Fratello now lives in Ohio but keeps up with the Comets through friends in his hometown.
“When I can make it back, I always try because of what that game meant to us growing up,” he said.
Mike Miello, who graduated from Hackensack in 1962 and was the head coach from 1970 to 1975, said every year the game is “like a mini-reunion,” bringing people back home.
“You see so many former players, so many people come back for it,” he said. “It’s really special.”
Lee Larkins, who played for Hackensack in the early 1970s and went on to play at Purdue University, said the Thanksgiving game was always the one circled on the calendar.
“It was just one of those big-time rivalry games. That was one of those games on the schedule that you just knew you had to win,” he said. “After the game you go home and have your turkey and sweet potato pies, so you better win, or otherwise it would just be awful.”

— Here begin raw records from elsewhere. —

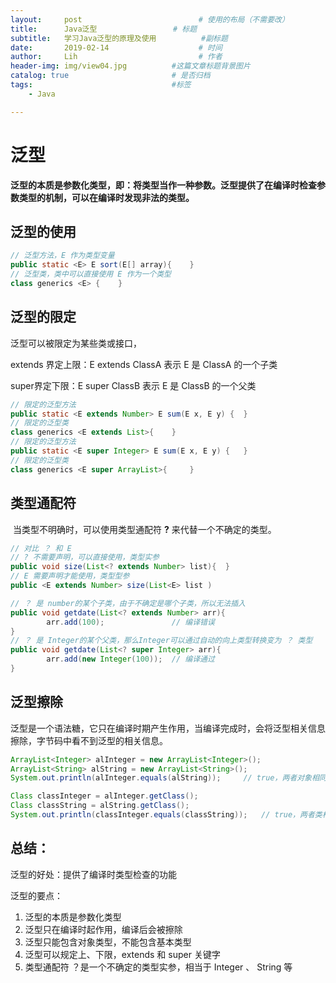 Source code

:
 ```yaml
---
layout:     post   				          # 使用的布局（不需要改）
title:      Java泛型				   # 标题 
subtitle:   学习Java泛型的原理及使用          #副标题
date:       2019-02-14 				      # 时间
author:     Lih 						  # 作者
header-img: img/view04.jpg 			#这篇文章标题背景图片
catalog: true 						# 是否归档
tags:								#标签
    - Java

---
```


#  泛型

**泛型的本质是参数化类型，即：将类型当作一种参数。泛型提供了在编译时检查参数类型的机制，可以在编译时发现非法的类型。**

## 泛型的使用

```java
// 泛型方法，E 作为类型变量
public static <E> E sort(E[] array){	}
// 泛型类，类中可以直接使用 E 作为一个类型
class generics <E> {	}
```

## 泛型的限定

泛型可以被限定为某些类或接口，

extends 界定上限：E extends ClassA 表示 E 是 ClassA 的一个子类

super界定下限：E super ClassB 表示 E 是 ClassB 的一个父类

```java
// 限定的泛型方法
public static <E extends Number> E sum(E x, E y) {	}
// 限定的泛型类
class generics <E extends List>{	}
// 限定的泛型方法
public static <E super Integer> E sum(E x, E y) {	}
// 限定的泛型类
class generics <E super ArrayList>{		}
```

## 类型通配符

​	当类型不明确时，可以使用类型通配符  **?**  来代替一个不确定的类型。

```java
// 对比 ？ 和 E
// ? 不需要声明，可以直接使用，类型实参
public void size(List<? extends Number> list){	}
// E 需要声明才能使用，类型型参
public <E extends Number> size(List<E> list )
```

```java
// ？ 是 number的某个子类，由于不确定是哪个子类，所以无法插入
public void getdate(List<? extends Number> arr){
        arr.add(100);				// 编译错误
}
// ？ 是 Integer的某个父类，那么Integer可以通过自动的向上类型转换变为 ？ 类型
public void getdate(List<? super Integer> arr){
        arr.add(new Integer(100));	// 编译通过
}
```

## 泛型擦除

泛型是一个语法糖，它只在编译时期产生作用，当编译完成时，会将泛型相关信息擦除，字节码中看不到泛型的相关信息。

```java
ArrayList<Integer> alInteger = new ArrayList<Integer>();
ArrayList<String> alString = new ArrayList<String>();
System.out.println(alInteger.equals(alString));		// true，两者对象相同

Class classInteger = alInteger.getClass();
Class classString = alString.getClass();
System.out.println(classInteger.equals(classString));	// true，两者类相同
```

## 总结：

泛型的好处：提供了编译时类型检查的功能

泛型的要点：

1. 泛型的本质是参数化类型
2. 泛型只在编译时起作用，编译后会被擦除
3. 泛型只能包含对象类型，不能包含基本类型
4. 泛型可以规定上、下限，extends 和 super 关键字
5. 类型通配符 ？是一个不确定的类型实参，相当于 Integer 、 String 等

No matter what your season was like leading up to Thanksgiving, if your team won the game against Teaneck, the season was a success, said Tony Karcich, a 1964 Hackensack graduate who went on to become the all-time winningest coach in Bergen County with Bergen Catholic and St. Joseph’s in Montvale.
“It’s one of the most special rivalries in the state,” he said. “I remember both towns would be revved up. It was always standing room only. There was so much importance placed on that game by the community and the coaches. It was a different mindset than for any other game.”
Dennis Heck, a former longtime coach at Teaneck and a former Teaneck High School principal, will serve as the town’s honorary captain this year.
He remembered the excitement surrounding the game, the parades, bonfires, pep rallies and the way each class would decorate the high school halls the day before.
Heck’s favorite Thanksgiving Day game was in 1989, he said, when snow covered the field and the Teaneck custodian decided to plow as low as he could and paint black lines to mark the field using soot from the high school furnace.
Another year, in Hackensack, it rained so heavily that the officials couldn’t run up and down the field through the mud.
“Those are some of the best memories I have. That time of year was always so exciting because of how enthusiastic the kids were,” Heck said. “It was a culmination of what you had accomplished during the season.”
Harold Clark has seen both sides of the game, as a player for Hackensack in the late ’70s and early ’80s and later as Teaneck’s head coach. He stepped down from coaching after last season, and Cekuan James took over the role this year.
“It was a funny feeling every time I stepped out there to coach against Hackensack,” said Clark, a retired Teaneck police detective. “What a great rivalry. It’s really for bragging rights. I think this year the teams are evenly matched. It’s going to come down to who wants it the most.”
The games have nearly always been close, despite the Comets’ winning record against Teaneck, said Ressler, the Hackensack coach.
“You know no matter what, you’re going to get the other team’s best shot,” he said. “I’ve heard people compare the rivalry to Michigan/Ohio State or Alabama/Auburn. It’s always competitive. At the end of the day, it’s high school kids playing their last game of the year, some the last game of their lives. No matter what, you want to come out on top. The turkey tastes that much better when you win.”